• YOUR INSTRUCTIONS:
Even if a line seems odd, print it as it is, and include every record.
**** DATA TO PROCESS ****
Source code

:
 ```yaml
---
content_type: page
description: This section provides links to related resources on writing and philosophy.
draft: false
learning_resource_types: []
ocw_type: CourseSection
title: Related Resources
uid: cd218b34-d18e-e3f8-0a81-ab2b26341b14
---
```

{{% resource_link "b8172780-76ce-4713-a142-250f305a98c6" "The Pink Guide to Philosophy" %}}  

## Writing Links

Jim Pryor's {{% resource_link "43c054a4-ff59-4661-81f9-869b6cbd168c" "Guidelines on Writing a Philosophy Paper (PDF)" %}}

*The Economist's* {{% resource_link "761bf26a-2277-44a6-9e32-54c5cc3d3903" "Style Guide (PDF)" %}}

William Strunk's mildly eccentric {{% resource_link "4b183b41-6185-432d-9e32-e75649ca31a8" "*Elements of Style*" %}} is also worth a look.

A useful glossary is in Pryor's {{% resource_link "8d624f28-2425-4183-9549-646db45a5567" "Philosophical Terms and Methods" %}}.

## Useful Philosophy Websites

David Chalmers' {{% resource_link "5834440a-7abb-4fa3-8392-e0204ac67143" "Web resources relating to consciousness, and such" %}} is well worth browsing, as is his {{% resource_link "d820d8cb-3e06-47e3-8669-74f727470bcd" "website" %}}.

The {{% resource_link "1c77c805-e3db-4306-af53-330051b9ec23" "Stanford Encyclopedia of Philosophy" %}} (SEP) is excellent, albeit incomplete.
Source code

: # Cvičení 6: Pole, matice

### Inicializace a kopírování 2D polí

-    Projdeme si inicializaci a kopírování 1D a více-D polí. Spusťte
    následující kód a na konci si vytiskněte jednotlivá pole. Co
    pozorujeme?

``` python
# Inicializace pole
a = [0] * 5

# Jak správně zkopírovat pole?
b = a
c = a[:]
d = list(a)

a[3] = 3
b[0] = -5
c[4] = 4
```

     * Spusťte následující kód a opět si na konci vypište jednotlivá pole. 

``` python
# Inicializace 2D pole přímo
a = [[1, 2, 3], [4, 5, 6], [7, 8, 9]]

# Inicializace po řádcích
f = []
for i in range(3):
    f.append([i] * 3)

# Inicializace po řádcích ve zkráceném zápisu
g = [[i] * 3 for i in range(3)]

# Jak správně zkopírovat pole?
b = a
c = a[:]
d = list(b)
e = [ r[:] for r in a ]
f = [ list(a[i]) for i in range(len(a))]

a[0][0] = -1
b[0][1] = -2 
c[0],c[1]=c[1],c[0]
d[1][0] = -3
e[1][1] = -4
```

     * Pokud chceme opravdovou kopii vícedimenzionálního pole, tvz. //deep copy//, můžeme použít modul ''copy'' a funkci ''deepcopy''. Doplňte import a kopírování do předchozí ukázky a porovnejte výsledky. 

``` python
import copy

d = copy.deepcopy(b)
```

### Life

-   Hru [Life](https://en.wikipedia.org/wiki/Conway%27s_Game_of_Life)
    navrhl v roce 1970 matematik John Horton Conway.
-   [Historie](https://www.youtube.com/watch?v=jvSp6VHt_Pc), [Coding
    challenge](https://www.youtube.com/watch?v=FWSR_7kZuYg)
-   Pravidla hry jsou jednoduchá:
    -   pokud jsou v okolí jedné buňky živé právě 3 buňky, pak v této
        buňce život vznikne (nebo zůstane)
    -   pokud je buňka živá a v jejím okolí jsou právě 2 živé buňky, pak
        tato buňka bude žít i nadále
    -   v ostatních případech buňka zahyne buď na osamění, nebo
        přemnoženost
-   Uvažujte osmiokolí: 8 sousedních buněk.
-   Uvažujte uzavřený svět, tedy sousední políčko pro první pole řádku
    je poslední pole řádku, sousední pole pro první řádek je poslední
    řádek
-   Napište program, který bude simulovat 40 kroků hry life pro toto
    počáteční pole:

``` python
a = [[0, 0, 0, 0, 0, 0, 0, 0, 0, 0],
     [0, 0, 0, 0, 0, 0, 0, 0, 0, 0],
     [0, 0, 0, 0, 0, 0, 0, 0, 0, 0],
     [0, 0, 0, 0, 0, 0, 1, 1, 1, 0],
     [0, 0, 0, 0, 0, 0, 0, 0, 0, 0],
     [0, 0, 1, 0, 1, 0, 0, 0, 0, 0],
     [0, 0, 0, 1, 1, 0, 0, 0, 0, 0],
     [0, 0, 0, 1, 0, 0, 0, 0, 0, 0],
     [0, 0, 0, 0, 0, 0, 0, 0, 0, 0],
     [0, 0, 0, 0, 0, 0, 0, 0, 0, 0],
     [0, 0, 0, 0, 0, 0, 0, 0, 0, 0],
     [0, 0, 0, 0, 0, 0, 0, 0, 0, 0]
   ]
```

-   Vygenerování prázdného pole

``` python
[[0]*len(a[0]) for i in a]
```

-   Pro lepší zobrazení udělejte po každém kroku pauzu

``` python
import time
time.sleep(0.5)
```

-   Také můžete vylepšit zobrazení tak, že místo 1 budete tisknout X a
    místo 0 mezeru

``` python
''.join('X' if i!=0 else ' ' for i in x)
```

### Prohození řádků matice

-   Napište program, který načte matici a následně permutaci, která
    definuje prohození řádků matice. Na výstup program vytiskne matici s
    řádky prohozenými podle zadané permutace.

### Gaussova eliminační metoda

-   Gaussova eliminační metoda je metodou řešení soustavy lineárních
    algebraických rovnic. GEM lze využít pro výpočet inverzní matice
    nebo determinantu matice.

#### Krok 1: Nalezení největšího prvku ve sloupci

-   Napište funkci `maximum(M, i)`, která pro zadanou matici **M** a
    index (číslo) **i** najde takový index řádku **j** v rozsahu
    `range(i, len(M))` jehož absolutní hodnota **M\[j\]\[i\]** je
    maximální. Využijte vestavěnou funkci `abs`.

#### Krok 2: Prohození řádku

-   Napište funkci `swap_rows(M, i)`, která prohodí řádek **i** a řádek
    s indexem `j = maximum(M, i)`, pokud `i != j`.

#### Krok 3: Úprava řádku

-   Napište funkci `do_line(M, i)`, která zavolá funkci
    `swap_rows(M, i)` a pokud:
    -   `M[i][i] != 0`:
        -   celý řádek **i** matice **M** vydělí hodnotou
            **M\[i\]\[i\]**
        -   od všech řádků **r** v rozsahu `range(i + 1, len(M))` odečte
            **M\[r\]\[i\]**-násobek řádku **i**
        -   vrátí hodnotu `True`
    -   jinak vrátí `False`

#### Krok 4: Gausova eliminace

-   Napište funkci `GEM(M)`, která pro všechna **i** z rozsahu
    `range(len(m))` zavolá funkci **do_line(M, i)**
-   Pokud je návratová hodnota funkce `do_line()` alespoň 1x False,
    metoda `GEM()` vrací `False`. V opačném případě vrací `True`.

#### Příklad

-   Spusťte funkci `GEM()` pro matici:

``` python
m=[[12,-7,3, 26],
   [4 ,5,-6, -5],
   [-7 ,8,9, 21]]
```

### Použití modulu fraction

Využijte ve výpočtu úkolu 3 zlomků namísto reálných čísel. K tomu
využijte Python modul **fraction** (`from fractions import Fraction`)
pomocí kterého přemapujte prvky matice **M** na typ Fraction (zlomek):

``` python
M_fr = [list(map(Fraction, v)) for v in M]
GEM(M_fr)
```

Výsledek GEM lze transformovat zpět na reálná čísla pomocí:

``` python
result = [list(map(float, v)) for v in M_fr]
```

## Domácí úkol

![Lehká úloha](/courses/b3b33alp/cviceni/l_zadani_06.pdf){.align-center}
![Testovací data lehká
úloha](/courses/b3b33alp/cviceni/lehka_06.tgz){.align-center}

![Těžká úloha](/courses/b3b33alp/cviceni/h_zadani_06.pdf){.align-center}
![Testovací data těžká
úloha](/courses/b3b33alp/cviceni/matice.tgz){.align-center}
****
• COMPLETED EXERCISE:
Source code

:
 ```yaml
---
content_type: page
description: This section provides links to related resources on writing and philosophy.
draft: false
learning_resource_types: []
ocw_type: CourseSection
title: Related Resources
uid: cd218b34-d18e-e3f8-0a81-ab2b26341b14
---
```

{{% resource_link "b8172780-76ce-4713-a142-250f305a98c6" "The Pink Guide to Philosophy" %}}  

## Writing Links

Jim Pryor's {{% resource_link "43c054a4-ff59-4661-81f9-869b6cbd168c" "Guidelines on Writing a Philosophy Paper (PDF)" %}}

*The Economist's* {{% resource_link "761bf26a-2277-44a6-9e32-54c5cc3d3903" "Style Guide (PDF)" %}}

William Strunk's mildly eccentric {{% resource_link "4b183b41-6185-432d-9e32-e75649ca31a8" "*Elements of Style*" %}} is also worth a look.

A useful glossary is in Pryor's {{% resource_link "8d624f28-2425-4183-9549-646db45a5567" "Philosophical Terms and Methods" %}}.

## Useful Philosophy Websites

David Chalmers' {{% resource_link "5834440a-7abb-4fa3-8392-e0204ac67143" "Web resources relating to consciousness, and such" %}} is well worth browsing, as is his {{% resource_link "d820d8cb-3e06-47e3-8669-74f727470bcd" "website" %}}.

The {{% resource_link "1c77c805-e3db-4306-af53-330051b9ec23" "Stanford Encyclopedia of Philosophy" %}} (SEP) is excellent, albeit incomplete.
Source code

: # Cvičení 6: Pole, matice

### Inicializace a kopírování 2D polí

-    Projdeme si inicializaci a kopírování 1D a více-D polí. Spusťte
    následující kód a na konci si vytiskněte jednotlivá pole. Co
    pozorujeme?

``` python
# Inicializace pole
a = [0] * 5

# Jak správně zkopírovat pole?
b = a
c = a[:]
d = list(a)

a[3] = 3
b[0] = -5
c[4] = 4
```

     * Spusťte následující kód a opět si na konci vypište jednotlivá pole. 

``` python
# Inicializace 2D pole přímo
a = [[1, 2, 3], [4, 5, 6], [7, 8, 9]]

# Inicializace po řádcích
f = []
for i in range(3):
    f.append([i] * 3)

# Inicializace po řádcích ve zkráceném zápisu
g = [[i] * 3 for i in range(3)]

# Jak správně zkopírovat pole?
b = a
c = a[:]
d = list(b)
e = [ r[:] for r in a ]
f = [ list(a[i]) for i in range(len(a))]

a[0][0] = -1
b[0][1] = -2 
c[0],c[1]=c[1],c[0]
d[1][0] = -3
e[1][1] = -4
```

     * Pokud chceme opravdovou kopii vícedimenzionálního pole, tvz. //deep copy//, můžeme použít modul ''copy'' a funkci ''deepcopy''. Doplňte import a kopírování do předchozí ukázky a porovnejte výsledky. 

``` python
import copy

d = copy.deepcopy(b)
```

### Life

-   Hru [Life](https://en.wikipedia.org/wiki/Conway%27s_Game_of_Life)
    navrhl v roce 1970 matematik John Horton Conway.
-   [Historie](https://www.youtube.com/watch?v=jvSp6VHt_Pc), [Coding
    challenge](https://www.youtube.com/watch?v=FWSR_7kZuYg)
-   Pravidla hry jsou jednoduchá:
    -   pokud jsou v okolí jedné buňky živé právě 3 buňky, pak v této
        buňce život vznikne (nebo zůstane)
    -   pokud je buňka živá a v jejím okolí jsou právě 2 živé buňky, pak
        tato buňka bude žít i nadále
    -   v ostatních případech buňka zahyne buď na osamění, nebo
        přemnoženost
-   Uvažujte osmiokolí: 8 sousedních buněk.
-   Uvažujte uzavřený svět, tedy sousední políčko pro první pole řádku
    je poslední pole řádku, sousední pole pro první řádek je poslední
    řádek
-   Napište program, který bude simulovat 40 kroků hry life pro toto
    počáteční pole:

``` python
a = [[0, 0, 0, 0, 0, 0, 0, 0, 0, 0],
     [0, 0, 0, 0, 0, 0, 0, 0, 0, 0],
     [0, 0, 0, 0, 0, 0, 0, 0, 0, 0],
     [0, 0, 0, 0, 0, 0, 1, 1, 1, 0],
     [0, 0, 0, 0, 0, 0, 0, 0, 0, 0],
     [0, 0, 1, 0, 1, 0, 0, 0, 0, 0],
     [0, 0, 0, 1, 1, 0, 0, 0, 0, 0],
     [0, 0, 0, 1, 0, 0, 0, 0, 0, 0],
     [0, 0, 0, 0, 0, 0, 0, 0, 0, 0],
     [0, 0, 0, 0, 0, 0, 0, 0, 0, 0],
     [0, 0, 0, 0, 0, 0, 0, 0, 0, 0],
     [0, 0, 0, 0, 0, 0, 0, 0, 0, 0]
   ]
```

-   Vygenerování prázdného pole

``` python
[[0]*len(a[0]) for i in a]
```

-   Pro lepší zobrazení udělejte po každém kroku pauzu

``` python
import time
time.sleep(0.5)
```

-   Také můžete vylepšit zobrazení tak, že místo 1 budete tisknout X a
    místo 0 mezeru

``` python
''.join('X' if i!=0 else ' ' for i in x)
```

### Prohození řádků matice

-   Napište program, který načte matici a následně permutaci, která
    definuje prohození řádků matice. Na výstup program vytiskne matici s
    řádky prohozenými podle zadané permutace.

### Gaussova eliminační metoda

-   Gaussova eliminační metoda je metodou řešení soustavy lineárních
    algebraických rovnic. GEM lze využít pro výpočet inverzní matice
    nebo determinantu matice.

#### Krok 1: Nalezení největšího prvku ve sloupci

-   Napište funkci `maximum(M, i)`, která pro zadanou matici **M** a
    index (číslo) **i** najde takový index řádku **j** v rozsahu
    `range(i, len(M))` jehož absolutní hodnota **M\[j\]\[i\]** je
    maximální. Využijte vestavěnou funkci `abs`.

#### Krok 2: Prohození řádku

-   Napište funkci `swap_rows(M, i)`, která prohodí řádek **i** a řádek
    s indexem `j = maximum(M, i)`, pokud `i != j`.

#### Krok 3: Úprava řádku

-   Napište funkci `do_line(M, i)`, která zavolá funkci
    `swap_rows(M, i)` a pokud:
    -   `M[i][i] != 0`:
        -   celý řádek **i** matice **M** vydělí hodnotou
            **M\[i\]\[i\]**
        -   od všech řádků **r** v rozsahu `range(i + 1, len(M))` odečte
            **M\[r\]\[i\]**-násobek řádku **i**
        -   vrátí hodnotu `True`
    -   jinak vrátí `False`

#### Krok 4: Gausova eliminace

-   Napište funkci `GEM(M)`, která pro všechna **i** z rozsahu
    `range(len(m))` zavolá funkci **do_line(M, i)**
-   Pokud je návratová hodnota funkce `do_line()` alespoň 1x False,
    metoda `GEM()` vrací `False`. V opačném případě vrací `True`.

#### Příklad

-   Spusťte funkci `GEM()` pro matici:

``` python
m=[[12,-7,3, 26],
   [4 ,5,-6, -5],
   [-7 ,8,9, 21]]
```

### Použití modulu fraction

Využijte ve výpočtu úkolu 3 zlomků namísto reálných čísel. K tomu
využijte Python modul **fraction** (`from fractions import Fraction`)
pomocí kterého přemapujte prvky matice **M** na typ Fraction (zlomek):

``` python
M_fr = [list(map(Fraction, v)) for v in M]
GEM(M_fr)
```

Výsledek GEM lze transformovat zpět na reálná čísla pomocí:

``` python
result = [list(map(float, v)) for v in M_fr]
```

## Domácí úkol

![Lehká úloha](/courses/b3b33alp/cviceni/l_zadani_06.pdf){.align-center}
![Testovací data lehká
úloha](/courses/b3b33alp/cviceni/lehka_06.tgz){.align-center}

![Těžká úloha](/courses/b3b33alp/cviceni/h_zadani_06.pdf){.align-center}
![Testovací data těžká
úloha](/courses/b3b33alp/cviceni/matice.tgz){.align-center}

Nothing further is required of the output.